My first thought at hearing this was, really? Nothing against the four piece, they just seemed like an unlikely choice. The boys had been on a hiatus since September 2013 and have only recently come back on the scene with their new single ‘Believe’.
Previous Leeds & Reading head-liners include artists such as Queens of the Stone Age, Arctic Monkeys, Eminem, Foo Fighters, Kasabian, The Strokes and Guns ‘N’ Roses. Arguably all much bigger names than this years headline act.
That’s not to say Mumford & Sons are unpopular, quite the contrary. The group have masses of followers both in the UK and the US, which is saying something as breaking the US as an English band is not the easiest of things to do to say the least.
But will they really work as a headline band for a festival which draws in over 160,000 people each year between the two sites? That remains to be seen.
The boys will kick off the festival on Friday 28th August in Reading and will then play the next day in Leeds. Their third album, Wilder Mind, is set to be released in May and the lead single ‘Believe’ has received a generally positive response, ranking 4th on Billboard’s ‘Hot Rock Songs’ list for 28th March.
2015 is proving to be a big year for the band, but between this album and their last it seems they decided to change their style a bit. In an interview with NME band member Ben Lovett explained:
“We felt a need for change…At some point you have to try different things, as we collectively felt like it was time to try other stuff.”

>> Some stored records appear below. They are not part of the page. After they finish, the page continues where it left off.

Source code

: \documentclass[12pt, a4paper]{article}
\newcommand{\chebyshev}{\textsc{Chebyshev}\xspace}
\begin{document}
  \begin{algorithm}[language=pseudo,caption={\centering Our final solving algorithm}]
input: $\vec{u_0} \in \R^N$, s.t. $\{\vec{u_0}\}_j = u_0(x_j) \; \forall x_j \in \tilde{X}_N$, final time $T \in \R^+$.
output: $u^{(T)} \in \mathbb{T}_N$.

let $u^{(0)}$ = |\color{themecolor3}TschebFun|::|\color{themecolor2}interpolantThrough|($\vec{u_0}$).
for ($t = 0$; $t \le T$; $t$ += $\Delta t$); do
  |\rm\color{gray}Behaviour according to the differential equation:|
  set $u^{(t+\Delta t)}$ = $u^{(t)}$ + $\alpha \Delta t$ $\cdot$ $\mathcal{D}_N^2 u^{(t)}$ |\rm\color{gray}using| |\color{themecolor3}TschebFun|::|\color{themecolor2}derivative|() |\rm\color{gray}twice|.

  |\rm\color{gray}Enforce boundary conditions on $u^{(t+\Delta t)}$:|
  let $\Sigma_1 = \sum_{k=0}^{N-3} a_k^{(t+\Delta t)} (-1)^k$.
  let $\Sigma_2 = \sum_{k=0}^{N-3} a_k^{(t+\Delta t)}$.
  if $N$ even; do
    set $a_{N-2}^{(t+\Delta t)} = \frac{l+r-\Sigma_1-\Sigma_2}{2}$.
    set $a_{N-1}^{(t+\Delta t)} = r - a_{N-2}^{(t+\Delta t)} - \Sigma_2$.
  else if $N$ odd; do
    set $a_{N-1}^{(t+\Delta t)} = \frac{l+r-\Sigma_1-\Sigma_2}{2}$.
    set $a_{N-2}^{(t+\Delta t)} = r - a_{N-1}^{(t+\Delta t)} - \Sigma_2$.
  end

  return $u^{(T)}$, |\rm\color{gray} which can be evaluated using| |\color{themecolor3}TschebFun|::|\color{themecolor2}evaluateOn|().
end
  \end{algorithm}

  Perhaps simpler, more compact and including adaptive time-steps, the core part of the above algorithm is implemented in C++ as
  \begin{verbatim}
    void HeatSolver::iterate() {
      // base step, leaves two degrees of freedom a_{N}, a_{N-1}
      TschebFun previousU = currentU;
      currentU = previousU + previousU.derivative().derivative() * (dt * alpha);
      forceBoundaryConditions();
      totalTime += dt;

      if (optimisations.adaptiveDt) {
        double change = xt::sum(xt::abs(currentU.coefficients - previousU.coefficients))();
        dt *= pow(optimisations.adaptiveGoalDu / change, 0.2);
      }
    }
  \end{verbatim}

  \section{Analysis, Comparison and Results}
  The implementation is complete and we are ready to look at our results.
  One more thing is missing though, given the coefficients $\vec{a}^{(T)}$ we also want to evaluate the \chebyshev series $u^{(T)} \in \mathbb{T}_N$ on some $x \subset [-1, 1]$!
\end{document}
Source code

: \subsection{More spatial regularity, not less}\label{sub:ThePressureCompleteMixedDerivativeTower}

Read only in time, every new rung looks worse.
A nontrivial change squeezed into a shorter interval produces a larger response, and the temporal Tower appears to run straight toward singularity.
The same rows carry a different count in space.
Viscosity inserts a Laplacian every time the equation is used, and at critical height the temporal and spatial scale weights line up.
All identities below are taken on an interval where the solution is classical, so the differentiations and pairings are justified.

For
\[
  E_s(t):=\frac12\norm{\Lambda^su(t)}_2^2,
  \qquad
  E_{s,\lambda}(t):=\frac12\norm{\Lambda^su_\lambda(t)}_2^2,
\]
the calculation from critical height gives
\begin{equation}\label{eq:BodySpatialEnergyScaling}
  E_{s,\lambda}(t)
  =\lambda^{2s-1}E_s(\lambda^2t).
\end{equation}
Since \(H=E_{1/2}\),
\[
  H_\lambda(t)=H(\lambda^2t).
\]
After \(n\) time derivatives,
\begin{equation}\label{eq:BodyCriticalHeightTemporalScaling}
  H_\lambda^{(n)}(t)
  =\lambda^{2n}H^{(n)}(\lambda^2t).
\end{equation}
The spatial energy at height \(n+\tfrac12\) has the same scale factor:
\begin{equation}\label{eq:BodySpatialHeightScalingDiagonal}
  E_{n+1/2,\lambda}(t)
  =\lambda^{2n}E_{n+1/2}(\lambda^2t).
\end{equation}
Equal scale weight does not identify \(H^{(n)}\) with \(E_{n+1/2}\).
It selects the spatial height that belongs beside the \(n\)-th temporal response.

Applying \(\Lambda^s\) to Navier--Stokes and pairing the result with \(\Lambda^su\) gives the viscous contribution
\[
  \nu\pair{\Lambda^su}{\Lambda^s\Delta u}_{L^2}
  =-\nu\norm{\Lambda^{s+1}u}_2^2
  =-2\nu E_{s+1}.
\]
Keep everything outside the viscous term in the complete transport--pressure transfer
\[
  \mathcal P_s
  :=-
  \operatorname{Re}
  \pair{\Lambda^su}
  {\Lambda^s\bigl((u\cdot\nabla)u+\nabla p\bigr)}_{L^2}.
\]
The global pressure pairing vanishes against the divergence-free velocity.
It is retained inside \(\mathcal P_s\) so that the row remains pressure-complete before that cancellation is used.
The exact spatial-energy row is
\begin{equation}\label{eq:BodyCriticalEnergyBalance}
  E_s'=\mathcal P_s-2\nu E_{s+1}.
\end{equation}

Formed in 2007, Mumford & Sons have always retained a rather unique style, something which is instantly recognisable as it stood out from the general music market.
For six years the country band, influenced by the American string band Old Crow Medicine Show, used mainly acoustic guitars, banjos, a double bass and a piano as their core instruments and the music was played acoustically with the rhythm of alternative rock and folk music.
They also generally steered clear of using a full drum kit on their tracks, preferring the much more subtle sound of a kick drum.
But if ‘Believe’ is anything to go by, we’ll be hearing a lot less folk and banjo and a lot more electronics and drums as they move into a much ‘heavier’ sound.
It seems in their quest to try new things, they’ve stumbled into producing something which you could argue is just another mainstream alternative ‘Coldplay sounding’ track.
The song which was released on 9th March sounds nothing like their previous music. It’s all well and good bands wanting to spread their wings and try new things, but I find it always such a shame when a band, which had such a refreshingly different sound such as Mumford & Sons, go away and comeback with this generic sort of music which could easily be mistaken for another band.
My question is, are the four piece done with folk all together? Or will they go back to their roots? It could be this is just one of a few tracks on the new album like this and I for one hope it is, as I reckon there’s a lot of confused Mumford & Sons fans out their wondering where their country banjo music has disappeared to.
The group may be trying to appeal to a wider audience, possibly attempting to attract a larger crowd for their upcoming headline act at Leeds & Reading. All I know is I was a little disappointed when I heard ‘Believe’ for the first time and contrary to songs such as Little Lion Man and I Will Wait, it doesn’t really stick in my mind for that long.
It’s not even necessarily that I don’t like the song, it’s just nothing that stands out. Nothing different and certainly nothing new.
The full album will be released on the 4th May, along with the upcoming festival, it could be a career making move for them. I just hope the band don’t lose sight of what made them who they were in the first place like so many artists before them have.